Nach Durchsteigung dieser schwierigen Barriere errichten wir auf einem wahnsinnig exponierten Gratstück Lager II. Es erinnert mehr an einen Adlerhorst als an ein Camp.

Das dann folgende steile und mehr als 600 m hohe Eisfeld gilt es nun mit Seilen abzusichern. An dessen Ende wird auf ca. 6.800 m das Lager III platziert.

Am 9. Juni steigen wir zu fünft bei Sonnenschein, aber starkem Sturm, zu diesem Lager auf. Als wir ankommen, klagt einer unserer Kameraden über Schmerzen an den Zehen. Die Ursache ist bald festgestellt: Die Zehen sind schwarz, weil erfroren. Unser Freund muss sofort ins Basislager und wegen der großen Infektionsgefahr zurück in die Heimat. Für ihn ist die Expedition zu Ende. Wir steigen mit ihm wieder ab in den Adlerhorst - Lager II genannt - .

Da es am nächsten Tag schneit, können wir erst am übernächsten Tag wieder ins Lager III aufsteigen, um dort zu übernachten. Wir sind entschlossen, unser letztes Lager in der sogenannten Bazhinmulde zu errichten. Dementsprechend schwer sind unsere Rücksäcke (Zelte, Kocher, Gaskartuschen, Verpflegung, Reservekleidung etc.) Am frühen Morgen ziehen wir los.

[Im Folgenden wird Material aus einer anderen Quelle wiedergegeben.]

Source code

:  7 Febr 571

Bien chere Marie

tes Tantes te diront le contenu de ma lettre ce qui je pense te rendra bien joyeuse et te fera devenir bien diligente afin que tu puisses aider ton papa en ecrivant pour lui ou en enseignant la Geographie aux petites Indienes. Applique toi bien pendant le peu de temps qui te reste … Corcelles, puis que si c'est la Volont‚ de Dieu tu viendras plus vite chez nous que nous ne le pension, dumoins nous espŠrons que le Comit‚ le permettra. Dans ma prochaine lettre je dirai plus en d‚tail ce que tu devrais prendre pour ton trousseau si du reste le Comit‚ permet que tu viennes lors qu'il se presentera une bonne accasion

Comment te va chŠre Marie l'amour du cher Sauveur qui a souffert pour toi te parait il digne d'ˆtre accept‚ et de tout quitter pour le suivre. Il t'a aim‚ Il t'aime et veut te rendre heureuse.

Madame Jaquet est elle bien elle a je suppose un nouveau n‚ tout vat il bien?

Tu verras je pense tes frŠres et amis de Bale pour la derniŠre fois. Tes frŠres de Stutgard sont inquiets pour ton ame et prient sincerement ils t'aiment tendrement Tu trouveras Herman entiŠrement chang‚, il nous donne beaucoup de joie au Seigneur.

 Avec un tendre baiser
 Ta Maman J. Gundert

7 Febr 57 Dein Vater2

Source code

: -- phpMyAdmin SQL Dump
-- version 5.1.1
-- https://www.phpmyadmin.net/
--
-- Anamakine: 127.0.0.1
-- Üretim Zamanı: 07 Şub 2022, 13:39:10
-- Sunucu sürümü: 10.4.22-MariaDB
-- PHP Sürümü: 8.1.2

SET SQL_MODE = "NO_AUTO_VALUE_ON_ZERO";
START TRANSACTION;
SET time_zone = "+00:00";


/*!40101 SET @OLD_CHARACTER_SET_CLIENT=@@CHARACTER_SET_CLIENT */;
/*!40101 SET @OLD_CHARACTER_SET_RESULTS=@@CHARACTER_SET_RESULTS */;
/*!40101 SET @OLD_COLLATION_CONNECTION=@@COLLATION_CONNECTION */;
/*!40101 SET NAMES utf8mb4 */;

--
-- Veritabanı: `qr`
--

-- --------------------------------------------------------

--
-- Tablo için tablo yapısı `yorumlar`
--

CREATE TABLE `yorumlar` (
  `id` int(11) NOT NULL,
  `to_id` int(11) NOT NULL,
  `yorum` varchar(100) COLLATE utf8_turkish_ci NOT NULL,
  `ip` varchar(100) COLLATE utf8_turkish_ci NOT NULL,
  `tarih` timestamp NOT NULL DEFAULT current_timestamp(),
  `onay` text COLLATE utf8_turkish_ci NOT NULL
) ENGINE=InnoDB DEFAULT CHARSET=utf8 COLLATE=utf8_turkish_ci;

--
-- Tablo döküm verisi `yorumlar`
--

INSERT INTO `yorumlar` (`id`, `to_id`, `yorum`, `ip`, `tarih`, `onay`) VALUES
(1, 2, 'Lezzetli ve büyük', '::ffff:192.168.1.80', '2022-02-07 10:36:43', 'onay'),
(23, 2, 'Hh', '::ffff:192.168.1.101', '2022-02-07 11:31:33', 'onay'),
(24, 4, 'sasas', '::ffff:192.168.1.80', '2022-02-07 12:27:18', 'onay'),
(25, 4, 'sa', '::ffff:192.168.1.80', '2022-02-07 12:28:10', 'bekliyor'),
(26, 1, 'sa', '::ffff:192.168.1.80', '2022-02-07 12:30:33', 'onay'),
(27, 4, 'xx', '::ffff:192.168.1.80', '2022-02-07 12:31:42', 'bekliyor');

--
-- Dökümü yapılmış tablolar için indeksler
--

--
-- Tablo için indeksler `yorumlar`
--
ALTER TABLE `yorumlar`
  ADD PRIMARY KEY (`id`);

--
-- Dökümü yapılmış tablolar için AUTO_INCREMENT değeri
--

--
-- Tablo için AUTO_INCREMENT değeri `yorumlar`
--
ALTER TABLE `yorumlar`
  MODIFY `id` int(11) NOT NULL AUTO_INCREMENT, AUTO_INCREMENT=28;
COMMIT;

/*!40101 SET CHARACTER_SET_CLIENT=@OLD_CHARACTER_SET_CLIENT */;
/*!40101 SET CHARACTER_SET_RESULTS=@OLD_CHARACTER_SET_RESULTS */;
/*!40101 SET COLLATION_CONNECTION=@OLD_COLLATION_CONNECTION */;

Die vor uns liegende Querung bis zum Beginn der Bazhinmulde ist nicht nur sehr lang, sondern auch ausgesprochen lawinengefährlich. Mit riesigen Rucksäcken spuren wir im oft hüfttiefen Schnee. Unter geradezu übermenschlichen Anstrengungen quälen wir uns nach oben. Wir haben Angst, unablässig Angst vor Lawinen.

Dann wird auch noch das Wetter schlecht. Im Nebel steigen wir Stunde um Stunde weiter und erreichen die Kante der Bazhinmulde und damit auch das Ende der extremen Schwierigkeiten der Diamirflanke. Längst ist uns klar, dass wir es heute bestimmt nicht schaffen, das geplante Lager aufzustellen. Zu schlecht sind die Verhältnisse, grundlos der Schnee.

Am Rand der Bazhinmulde in einer Höhe von ca. 7.100 m graben wir unter einem Felsen eine Schneehöhle und deponieren dort die zur Errichtung des Lagers und für den weiteren Aufstieg notwendigen Dinge.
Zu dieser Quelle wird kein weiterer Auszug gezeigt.